21 October, 2021 | Nathan Tetzlaff
Normally, when you place your signature on a contract you agree to be bound by the terms in that contract. However, the law says you cannot be bound by a contract you were induced to sign under duress. Compelling someone to commit to a contract they would not otherwise commit to renders that contract null and void.
What is Duress?
Duress, in a contractual context, refers to a situation where a person is pressured into signing a document they would not have signed without that pressure. The most common form of duress is coercion. That is, when another person threatens you if you don’t sign the contract. A common indication of duress is when understands the decision they are making but are nonetheless acting against their own interests.
For pressure to make a contract null and void, the Court must find that this was “illegitimate pressure”.
A negotiation for a contract may be robust, vigorous, even potentially aggressive. A contract may not result in a good outcome for everyone, nor does the law expect that. Therefore, while negative outcomes for a party in a contract are a red flag, this is not automatically evidence of illegitimate pressure. The Court needs to consider the particular circumstances, and the parties’ behaviour at and before the contract was signed.
What is Illegitimate Pressure?
Where pressure results from a threat, the nature and circumstances of the threat will determine whether the pressure was legitimate or illegitimate. If the threat is unlawful, that will be an example of illegitimate pressure. However, some threats that don’t break the law could nonetheless amount to illegitimate pressure.
Unlawful consequences are those that directly violate the law, such as a threat of violence against you or a threat to break a previous contract. A threat of an unlawful consequence would be considered an illegitimate pressure that could amount to duress.
Lawful consequences are those that do not go against the law, but which may still involve unfavourable outcomes. Therefore, lawful consequences can still be illegitimate pressures if they are made in a threatening way intended to coerce you to sign a contract. For example, if someone threatens to inflict bodily harm upon themselves if you do not agree to the terms of a contract then this may be a lawful consequence that could amount to an illegitimate pressure, and therefore, duress.

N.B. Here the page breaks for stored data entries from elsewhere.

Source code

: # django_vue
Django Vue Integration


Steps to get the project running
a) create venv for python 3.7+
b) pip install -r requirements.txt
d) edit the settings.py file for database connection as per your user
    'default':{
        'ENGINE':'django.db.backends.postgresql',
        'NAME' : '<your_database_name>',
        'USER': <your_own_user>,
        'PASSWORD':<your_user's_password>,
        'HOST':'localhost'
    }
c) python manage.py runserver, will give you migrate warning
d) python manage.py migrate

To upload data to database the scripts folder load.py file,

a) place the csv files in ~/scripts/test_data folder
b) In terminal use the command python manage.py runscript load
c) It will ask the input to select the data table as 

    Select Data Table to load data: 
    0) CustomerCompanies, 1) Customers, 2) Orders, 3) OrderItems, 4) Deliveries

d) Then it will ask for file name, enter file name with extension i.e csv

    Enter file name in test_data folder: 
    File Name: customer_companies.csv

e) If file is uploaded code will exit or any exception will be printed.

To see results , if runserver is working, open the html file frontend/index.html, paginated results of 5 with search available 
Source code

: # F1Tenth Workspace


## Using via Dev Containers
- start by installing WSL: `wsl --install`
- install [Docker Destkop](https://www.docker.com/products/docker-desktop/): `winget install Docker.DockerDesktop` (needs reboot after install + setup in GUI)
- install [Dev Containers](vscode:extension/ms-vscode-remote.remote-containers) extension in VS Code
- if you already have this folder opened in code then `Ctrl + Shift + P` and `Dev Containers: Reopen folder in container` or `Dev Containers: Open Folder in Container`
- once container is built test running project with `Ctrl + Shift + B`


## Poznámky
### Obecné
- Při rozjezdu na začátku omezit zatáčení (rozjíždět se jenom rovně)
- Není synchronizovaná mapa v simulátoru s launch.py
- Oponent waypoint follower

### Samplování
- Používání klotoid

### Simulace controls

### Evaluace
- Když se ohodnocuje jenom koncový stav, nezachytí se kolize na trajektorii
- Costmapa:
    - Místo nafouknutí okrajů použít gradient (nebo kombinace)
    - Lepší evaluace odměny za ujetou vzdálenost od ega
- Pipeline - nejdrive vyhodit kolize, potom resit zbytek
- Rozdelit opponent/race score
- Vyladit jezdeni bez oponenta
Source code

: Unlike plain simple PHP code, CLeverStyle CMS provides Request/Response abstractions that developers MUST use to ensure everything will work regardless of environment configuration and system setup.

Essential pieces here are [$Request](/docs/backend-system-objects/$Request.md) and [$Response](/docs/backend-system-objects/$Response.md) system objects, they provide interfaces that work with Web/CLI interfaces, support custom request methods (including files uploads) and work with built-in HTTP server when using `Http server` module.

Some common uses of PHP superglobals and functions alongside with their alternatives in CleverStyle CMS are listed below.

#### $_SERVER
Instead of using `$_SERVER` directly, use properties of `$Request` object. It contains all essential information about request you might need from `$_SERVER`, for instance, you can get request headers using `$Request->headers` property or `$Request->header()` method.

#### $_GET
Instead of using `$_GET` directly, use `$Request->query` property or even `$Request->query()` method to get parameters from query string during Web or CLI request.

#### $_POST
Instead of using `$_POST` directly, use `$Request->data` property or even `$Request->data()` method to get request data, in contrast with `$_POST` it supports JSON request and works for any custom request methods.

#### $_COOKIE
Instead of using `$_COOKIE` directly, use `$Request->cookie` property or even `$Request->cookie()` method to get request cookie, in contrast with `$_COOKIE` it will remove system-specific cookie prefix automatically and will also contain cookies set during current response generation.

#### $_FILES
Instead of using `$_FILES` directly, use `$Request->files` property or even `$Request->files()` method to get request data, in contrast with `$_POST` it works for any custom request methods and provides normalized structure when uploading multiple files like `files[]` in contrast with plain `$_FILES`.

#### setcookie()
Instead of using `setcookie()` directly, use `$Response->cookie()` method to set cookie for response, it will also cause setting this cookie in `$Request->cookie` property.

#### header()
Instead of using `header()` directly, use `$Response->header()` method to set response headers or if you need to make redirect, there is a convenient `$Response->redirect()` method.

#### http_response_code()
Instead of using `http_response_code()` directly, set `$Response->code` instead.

How to Prove you Were Under Duress?
To prove you were under duress you must establish that you agreed to a contract because of a threat of illegitimate pressure and would not have signed the contract if the threat did not exist.
Evidence of duress often includes:
- The actions you take to avoid your contractual obligations since signing the contract;
- That the contract was against your interests;
- Identifying the type of pressure or coercion with evidence such as a threatening email or witness statement;
- Showing that but for the pressure, you would not have signed the contract.
What Happens if you are Found to have Signed a Contract Under Duress?
If the Court determines that a contract was signed under duress, that contract is rendered null and void as if it was never signed.